Exercise:
Pictures do not belong in the copy, so please give every entry below again exactly.

Available data:

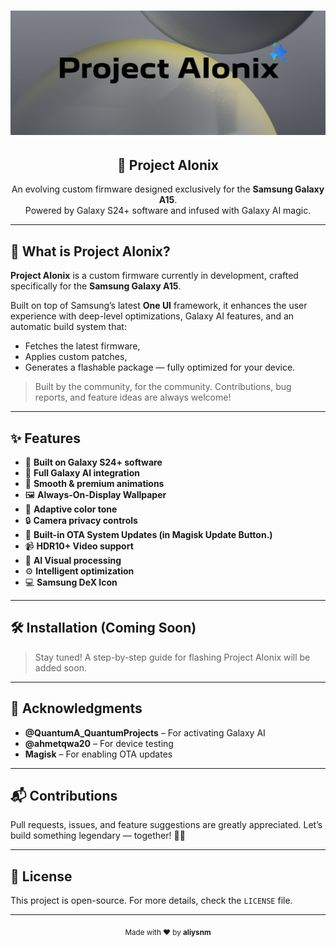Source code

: <h1 align="center">
  <img src="Project AIonix/kapak.png" alt="Project AIonix Banner" />
</h1>

<div align="center">
  <h2>🚀 Project AIonix</h2>
  <p>
    An evolving custom firmware designed exclusively for the <strong>Samsung Galaxy A15</strong>.<br>
    Powered by Galaxy S24+ software and infused with Galaxy AI magic.
  </p>
</div>

---

## 🧠 What is Project AIonix?

**Project AIonix** is a custom firmware currently in development, crafted specifically for the **Samsung Galaxy A15**.

Built on top of Samsung’s latest **One UI** framework, it enhances the user experience with deep-level optimizations, Galaxy AI features, and an automatic build system that:

- Fetches the latest firmware,
- Applies custom patches,
- Generates a flashable package — fully optimized for your device.

> Built by the community, for the community. Contributions, bug reports, and feature ideas are always welcome!

---

## ✨ Features

- 🚀 **Built on Galaxy S24+ software**
- 🧠 **Full Galaxy AI integration**
- 💫 **Smooth & premium animations**
- 🖼️ **Always-On-Display Wallpaper**
- 🎨 **Adaptive color tone**
- 🔒 **Camera privacy controls**
- 🔄 **Built-in OTA System Updates (in Magisk Update Button.)**
- 📹 **HDR10+ Video support**
- 🎥 **AI Visual processing**
- ⚙️ **Intelligent optimization**
- 💻 **Samsung DeX Icon** 

---

## 🛠️ Installation (Coming Soon)

> Stay tuned! A step-by-step guide for flashing Project AIonix will be added soon.

---

## 🙏 Acknowledgments

- **@QuantumA_QuantumProjects** – For activating Galaxy AI  
- **@ahmetqwa20** – For device testing  
- **Magisk** – For enabling OTA updates  

---

## 📬 Contributions

Pull requests, issues, and feature suggestions are greatly appreciated. Let’s build something legendary — together! 🔧🔥

---

## 📄 License

This project is open-source. For more details, check the `LICENSE` file.

---

<div align="center">
  <sub>Made with ❤️ by <strong>aliysnm</strong></sub>
</div>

Expected answer:
Source code

: <h1 align="center">
  <img src="Project AIonix/kapak.png" alt="Project AIonix Banner" />
</h1>

<div align="center">
  <h2>🚀 Project AIonix</h2>
  <p>
    An evolving custom firmware designed exclusively for the <strong>Samsung Galaxy A15</strong>.<br>
    Powered by Galaxy S24+ software and infused with Galaxy AI magic.
  </p>
</div>

---

## 🧠 What is Project AIonix?

**Project AIonix** is a custom firmware currently in development, crafted specifically for the **Samsung Galaxy A15**.

Built on top of Samsung’s latest **One UI** framework, it enhances the user experience with deep-level optimizations, Galaxy AI features, and an automatic build system that:

- Fetches the latest firmware,
- Applies custom patches,
- Generates a flashable package — fully optimized for your device.

> Built by the community, for the community. Contributions, bug reports, and feature ideas are always welcome!

---

## ✨ Features

- 🚀 **Built on Galaxy S24+ software**
- 🧠 **Full Galaxy AI integration**
- 💫 **Smooth & premium animations**
- 🖼️ **Always-On-Display Wallpaper**
- 🎨 **Adaptive color tone**
- 🔒 **Camera privacy controls**
- 🔄 **Built-in OTA System Updates (in Magisk Update Button.)**
- 📹 **HDR10+ Video support**
- 🎥 **AI Visual processing**
- ⚙️ **Intelligent optimization**
- 💻 **Samsung DeX Icon** 

---

## 🛠️ Installation (Coming Soon)

> Stay tuned! A step-by-step guide for flashing Project AIonix will be added soon.

---

## 🙏 Acknowledgments

- **@QuantumA_QuantumProjects** – For activating Galaxy AI  
- **@ahmetqwa20** – For device testing  
- **Magisk** – For enabling OTA updates  

---

## 📬 Contributions

Pull requests, issues, and feature suggestions are greatly appreciated. Let’s build something legendary — together! 🔧🔥

---

## 📄 License

This project is open-source. For more details, check the `LICENSE` file.

---

<div align="center">
  <sub>Made with ❤️ by <strong>aliysnm</strong></sub>
</div>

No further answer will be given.